It is very hard to watch our father shouting, though he is comforted and cared for constantly. He is struggling with progressive Alzheimer's disease, his once fine mind is shutting down and he knows there is a great darkness where once there was poetry, music and conversation. Where once he was reserved, private and amusing, there is now an unstoppable outpouring of confusion and distress. Help me, he calls, and my brothers and I hold his hands and watch.

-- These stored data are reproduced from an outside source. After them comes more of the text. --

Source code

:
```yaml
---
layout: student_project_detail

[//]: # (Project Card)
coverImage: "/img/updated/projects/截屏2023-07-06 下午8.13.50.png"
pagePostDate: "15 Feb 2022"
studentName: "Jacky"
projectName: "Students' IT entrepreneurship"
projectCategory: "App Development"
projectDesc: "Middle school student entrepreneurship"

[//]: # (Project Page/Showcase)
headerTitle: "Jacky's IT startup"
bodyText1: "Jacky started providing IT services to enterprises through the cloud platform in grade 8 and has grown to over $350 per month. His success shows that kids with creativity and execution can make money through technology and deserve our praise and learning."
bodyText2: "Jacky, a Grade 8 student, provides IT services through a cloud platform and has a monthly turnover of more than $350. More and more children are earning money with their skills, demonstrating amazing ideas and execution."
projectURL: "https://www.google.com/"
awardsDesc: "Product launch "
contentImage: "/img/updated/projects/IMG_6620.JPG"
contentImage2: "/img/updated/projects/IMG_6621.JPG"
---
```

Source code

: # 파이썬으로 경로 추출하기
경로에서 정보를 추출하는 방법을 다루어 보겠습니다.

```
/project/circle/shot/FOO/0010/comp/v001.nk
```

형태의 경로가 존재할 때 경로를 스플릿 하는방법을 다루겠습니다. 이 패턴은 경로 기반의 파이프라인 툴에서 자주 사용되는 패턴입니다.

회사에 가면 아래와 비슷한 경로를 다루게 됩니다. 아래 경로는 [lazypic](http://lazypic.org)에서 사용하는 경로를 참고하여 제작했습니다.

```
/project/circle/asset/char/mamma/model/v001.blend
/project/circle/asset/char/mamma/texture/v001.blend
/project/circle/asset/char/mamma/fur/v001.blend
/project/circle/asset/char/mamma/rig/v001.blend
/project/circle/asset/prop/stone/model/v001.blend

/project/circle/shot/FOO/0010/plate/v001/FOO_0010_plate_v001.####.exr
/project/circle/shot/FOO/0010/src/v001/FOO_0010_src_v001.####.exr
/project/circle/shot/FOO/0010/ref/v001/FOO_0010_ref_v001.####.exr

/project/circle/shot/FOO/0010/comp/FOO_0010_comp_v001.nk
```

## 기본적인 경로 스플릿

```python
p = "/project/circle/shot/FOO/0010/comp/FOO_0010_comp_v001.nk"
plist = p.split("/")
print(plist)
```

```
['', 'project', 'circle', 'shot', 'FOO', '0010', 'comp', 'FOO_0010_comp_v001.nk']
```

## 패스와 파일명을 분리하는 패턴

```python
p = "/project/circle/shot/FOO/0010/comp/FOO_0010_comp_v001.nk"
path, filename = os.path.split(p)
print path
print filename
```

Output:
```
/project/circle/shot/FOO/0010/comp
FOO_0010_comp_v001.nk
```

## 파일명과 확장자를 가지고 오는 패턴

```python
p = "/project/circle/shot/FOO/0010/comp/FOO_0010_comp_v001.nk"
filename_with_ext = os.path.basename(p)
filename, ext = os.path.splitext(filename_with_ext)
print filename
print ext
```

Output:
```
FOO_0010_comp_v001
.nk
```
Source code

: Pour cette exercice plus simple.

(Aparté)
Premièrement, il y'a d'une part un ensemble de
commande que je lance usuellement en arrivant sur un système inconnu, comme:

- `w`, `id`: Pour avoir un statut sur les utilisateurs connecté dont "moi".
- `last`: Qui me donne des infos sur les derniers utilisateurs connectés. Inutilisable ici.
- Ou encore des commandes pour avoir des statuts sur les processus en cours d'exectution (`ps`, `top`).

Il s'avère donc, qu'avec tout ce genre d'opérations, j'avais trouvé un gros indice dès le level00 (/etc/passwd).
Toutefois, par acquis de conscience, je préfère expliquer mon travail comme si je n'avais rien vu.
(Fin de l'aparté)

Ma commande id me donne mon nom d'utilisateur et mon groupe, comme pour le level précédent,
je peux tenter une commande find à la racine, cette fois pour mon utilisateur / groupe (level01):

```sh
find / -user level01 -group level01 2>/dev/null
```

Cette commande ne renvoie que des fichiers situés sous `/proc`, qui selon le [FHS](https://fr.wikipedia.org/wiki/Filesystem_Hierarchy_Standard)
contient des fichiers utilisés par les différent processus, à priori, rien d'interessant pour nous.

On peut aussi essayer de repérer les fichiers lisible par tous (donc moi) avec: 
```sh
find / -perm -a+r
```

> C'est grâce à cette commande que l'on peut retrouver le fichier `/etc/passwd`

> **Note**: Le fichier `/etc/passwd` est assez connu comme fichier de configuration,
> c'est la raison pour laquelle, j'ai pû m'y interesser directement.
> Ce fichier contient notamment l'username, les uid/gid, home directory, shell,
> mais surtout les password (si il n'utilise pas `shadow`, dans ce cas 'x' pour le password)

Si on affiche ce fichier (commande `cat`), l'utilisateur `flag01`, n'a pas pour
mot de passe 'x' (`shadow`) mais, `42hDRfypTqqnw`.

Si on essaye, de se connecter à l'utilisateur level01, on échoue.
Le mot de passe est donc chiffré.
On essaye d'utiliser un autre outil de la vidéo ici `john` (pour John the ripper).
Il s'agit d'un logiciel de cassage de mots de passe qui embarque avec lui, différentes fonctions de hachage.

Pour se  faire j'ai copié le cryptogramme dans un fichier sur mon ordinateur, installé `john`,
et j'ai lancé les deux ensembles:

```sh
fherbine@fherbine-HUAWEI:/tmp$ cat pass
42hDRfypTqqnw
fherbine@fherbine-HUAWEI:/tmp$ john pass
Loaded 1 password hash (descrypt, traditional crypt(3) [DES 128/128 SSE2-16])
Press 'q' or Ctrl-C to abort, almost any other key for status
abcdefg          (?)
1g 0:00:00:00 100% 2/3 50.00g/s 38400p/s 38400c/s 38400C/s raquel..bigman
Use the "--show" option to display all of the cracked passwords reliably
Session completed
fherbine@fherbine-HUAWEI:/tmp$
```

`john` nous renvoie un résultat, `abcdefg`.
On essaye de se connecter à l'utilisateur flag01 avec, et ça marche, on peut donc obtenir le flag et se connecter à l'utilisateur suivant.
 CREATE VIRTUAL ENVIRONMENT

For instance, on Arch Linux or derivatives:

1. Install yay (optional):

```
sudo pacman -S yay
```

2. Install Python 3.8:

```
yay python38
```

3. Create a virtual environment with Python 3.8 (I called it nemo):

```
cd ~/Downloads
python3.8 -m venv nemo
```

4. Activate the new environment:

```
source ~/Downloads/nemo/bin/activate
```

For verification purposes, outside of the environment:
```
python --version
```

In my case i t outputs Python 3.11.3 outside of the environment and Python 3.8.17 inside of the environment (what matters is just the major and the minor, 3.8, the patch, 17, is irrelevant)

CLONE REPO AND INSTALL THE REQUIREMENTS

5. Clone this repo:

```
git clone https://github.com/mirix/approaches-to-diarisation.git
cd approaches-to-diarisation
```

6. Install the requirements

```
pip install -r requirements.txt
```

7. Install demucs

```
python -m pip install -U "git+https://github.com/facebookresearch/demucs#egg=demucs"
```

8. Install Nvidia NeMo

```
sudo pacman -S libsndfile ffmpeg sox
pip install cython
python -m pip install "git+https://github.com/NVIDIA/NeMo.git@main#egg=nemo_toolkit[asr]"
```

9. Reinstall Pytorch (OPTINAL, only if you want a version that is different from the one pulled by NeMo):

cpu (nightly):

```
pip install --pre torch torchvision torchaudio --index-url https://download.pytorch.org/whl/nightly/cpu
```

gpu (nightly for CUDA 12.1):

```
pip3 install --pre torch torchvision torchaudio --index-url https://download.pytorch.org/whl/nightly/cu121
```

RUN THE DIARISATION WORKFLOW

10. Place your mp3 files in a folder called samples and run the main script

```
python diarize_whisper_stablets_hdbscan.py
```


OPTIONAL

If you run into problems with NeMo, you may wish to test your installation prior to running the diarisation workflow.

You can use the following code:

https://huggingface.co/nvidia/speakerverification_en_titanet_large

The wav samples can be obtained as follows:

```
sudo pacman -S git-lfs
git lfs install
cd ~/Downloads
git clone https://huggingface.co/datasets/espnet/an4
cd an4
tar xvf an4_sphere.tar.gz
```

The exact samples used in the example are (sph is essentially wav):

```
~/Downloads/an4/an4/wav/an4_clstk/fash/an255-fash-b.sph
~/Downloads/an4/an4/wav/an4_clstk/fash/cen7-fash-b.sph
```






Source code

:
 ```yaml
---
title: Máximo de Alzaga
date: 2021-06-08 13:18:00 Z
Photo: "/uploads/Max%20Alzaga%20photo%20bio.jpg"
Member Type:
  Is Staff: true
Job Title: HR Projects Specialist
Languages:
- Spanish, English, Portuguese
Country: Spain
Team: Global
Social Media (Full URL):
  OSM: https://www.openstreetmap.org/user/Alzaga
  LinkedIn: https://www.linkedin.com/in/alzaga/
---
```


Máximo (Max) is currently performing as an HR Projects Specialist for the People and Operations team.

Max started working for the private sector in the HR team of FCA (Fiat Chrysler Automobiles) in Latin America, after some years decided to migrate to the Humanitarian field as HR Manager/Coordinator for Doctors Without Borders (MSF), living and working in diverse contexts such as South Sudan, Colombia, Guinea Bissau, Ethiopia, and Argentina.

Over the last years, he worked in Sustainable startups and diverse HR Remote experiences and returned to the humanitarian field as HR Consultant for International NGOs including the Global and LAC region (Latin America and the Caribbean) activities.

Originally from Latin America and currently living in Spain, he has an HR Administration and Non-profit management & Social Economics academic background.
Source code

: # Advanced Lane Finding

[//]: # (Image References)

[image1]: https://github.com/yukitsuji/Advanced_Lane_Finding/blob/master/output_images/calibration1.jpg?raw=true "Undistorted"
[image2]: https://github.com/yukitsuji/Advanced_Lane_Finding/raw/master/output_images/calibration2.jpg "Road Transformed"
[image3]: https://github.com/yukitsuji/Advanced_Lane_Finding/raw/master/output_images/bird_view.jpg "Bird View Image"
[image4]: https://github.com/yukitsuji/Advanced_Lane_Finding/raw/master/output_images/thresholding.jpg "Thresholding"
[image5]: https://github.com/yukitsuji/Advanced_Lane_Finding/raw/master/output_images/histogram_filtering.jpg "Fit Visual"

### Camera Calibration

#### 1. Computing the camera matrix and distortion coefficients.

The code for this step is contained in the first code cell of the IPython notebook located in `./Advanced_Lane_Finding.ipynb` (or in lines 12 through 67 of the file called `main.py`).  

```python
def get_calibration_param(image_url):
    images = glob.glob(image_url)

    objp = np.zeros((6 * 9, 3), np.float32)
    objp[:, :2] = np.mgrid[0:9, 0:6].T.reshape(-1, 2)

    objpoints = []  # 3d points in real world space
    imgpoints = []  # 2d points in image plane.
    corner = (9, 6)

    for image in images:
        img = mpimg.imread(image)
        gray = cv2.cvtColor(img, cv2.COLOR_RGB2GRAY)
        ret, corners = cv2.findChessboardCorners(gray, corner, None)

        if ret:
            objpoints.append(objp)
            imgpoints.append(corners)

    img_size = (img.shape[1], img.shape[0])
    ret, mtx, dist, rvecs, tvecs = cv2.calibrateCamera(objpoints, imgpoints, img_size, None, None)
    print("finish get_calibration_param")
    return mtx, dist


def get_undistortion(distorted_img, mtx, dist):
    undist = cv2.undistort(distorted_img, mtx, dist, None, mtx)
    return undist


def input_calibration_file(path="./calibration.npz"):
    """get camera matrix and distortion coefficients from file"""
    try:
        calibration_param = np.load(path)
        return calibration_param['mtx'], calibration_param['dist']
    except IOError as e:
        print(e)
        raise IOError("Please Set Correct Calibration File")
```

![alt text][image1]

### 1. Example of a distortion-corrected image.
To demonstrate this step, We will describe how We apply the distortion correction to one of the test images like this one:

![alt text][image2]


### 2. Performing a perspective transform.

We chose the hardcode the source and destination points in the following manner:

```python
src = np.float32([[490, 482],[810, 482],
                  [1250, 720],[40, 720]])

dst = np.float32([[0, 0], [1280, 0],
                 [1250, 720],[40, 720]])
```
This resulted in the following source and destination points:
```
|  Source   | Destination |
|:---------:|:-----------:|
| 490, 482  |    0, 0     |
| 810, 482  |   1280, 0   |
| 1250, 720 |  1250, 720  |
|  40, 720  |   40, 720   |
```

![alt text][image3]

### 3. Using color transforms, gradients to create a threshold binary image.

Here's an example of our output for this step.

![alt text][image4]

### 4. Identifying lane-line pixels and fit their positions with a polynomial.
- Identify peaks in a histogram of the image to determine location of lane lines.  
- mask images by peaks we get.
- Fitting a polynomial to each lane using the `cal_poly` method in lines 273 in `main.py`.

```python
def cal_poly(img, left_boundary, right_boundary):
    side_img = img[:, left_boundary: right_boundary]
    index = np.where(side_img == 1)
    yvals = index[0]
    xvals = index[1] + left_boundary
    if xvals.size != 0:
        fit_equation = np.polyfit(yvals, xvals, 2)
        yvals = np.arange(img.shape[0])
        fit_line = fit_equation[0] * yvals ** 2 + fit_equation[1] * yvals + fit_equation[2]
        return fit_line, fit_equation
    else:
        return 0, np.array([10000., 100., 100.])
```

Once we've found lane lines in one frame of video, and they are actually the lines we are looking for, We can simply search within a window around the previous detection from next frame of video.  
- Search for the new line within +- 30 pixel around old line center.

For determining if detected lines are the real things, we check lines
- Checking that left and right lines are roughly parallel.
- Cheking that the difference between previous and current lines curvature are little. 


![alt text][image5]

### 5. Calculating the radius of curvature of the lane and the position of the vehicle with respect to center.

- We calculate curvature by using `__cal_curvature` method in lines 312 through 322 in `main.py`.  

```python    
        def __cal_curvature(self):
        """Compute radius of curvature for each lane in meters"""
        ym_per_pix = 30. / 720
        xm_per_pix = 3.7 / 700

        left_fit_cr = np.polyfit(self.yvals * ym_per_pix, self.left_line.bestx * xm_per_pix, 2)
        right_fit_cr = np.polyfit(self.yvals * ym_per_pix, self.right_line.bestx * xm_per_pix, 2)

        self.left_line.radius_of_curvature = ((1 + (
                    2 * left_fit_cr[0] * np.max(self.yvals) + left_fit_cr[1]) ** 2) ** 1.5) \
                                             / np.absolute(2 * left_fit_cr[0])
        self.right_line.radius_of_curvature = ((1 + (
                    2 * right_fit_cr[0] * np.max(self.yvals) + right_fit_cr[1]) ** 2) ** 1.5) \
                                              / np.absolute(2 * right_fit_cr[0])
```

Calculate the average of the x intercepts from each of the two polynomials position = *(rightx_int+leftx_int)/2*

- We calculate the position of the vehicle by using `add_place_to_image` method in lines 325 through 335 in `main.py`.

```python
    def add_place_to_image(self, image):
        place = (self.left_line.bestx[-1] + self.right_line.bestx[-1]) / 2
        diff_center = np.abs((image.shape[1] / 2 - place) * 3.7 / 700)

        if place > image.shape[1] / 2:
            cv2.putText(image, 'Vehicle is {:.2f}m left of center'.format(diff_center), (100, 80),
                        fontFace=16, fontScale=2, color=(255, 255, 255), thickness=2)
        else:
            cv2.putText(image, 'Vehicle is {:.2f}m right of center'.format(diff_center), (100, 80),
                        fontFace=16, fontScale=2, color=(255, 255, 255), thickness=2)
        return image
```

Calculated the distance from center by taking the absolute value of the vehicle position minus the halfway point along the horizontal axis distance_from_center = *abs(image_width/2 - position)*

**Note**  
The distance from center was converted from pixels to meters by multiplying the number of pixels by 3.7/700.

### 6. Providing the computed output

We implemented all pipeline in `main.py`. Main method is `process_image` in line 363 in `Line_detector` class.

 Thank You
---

It sounds as if he is in great pain, but we are assured that he is not. I took him in his wheelchair out into the bright February sunshine, his knees and shoulders covered in blankets. He will like the feel of the cool air, and the brightness of the sun, I thought. He will know he is outside and he will like it. But he did not like it. The bleakness in his brain came with him, and he was unsettled by the change in temperature and surroundings. I took him back inside, trying to wheel him carefully over the grass, hoping the tiny bumps in the ground that I would have given no thought to, would not jolt him and cause him to call out in fear. Once inside, I took him to a large sitting room, and sat him by the window to feel the sun on his knees. We sat together and I tried to distract him from his shouting, but he couldn't understand my questions, and didn't remember what I was describing when I spoke of our childhood with him as a wonderful father, and he shouted his responses in between calling for help. In desperation I sang him a song he loves from his own childhood, though I couldn't remember the words, and muddled my way through it. It did calm him, and so we sang it over and over until it was time for me to go. And now I have gone, I thought, he will shout again, and what on earth was the point of my visit? I left feeling tearful that this most gentle and educated of men, this kind and independent father of ours, would have already forgotten how I had sat with him and found a way to calm him just for a moment. For me, it was a big thing. For him, it seems, it never happened.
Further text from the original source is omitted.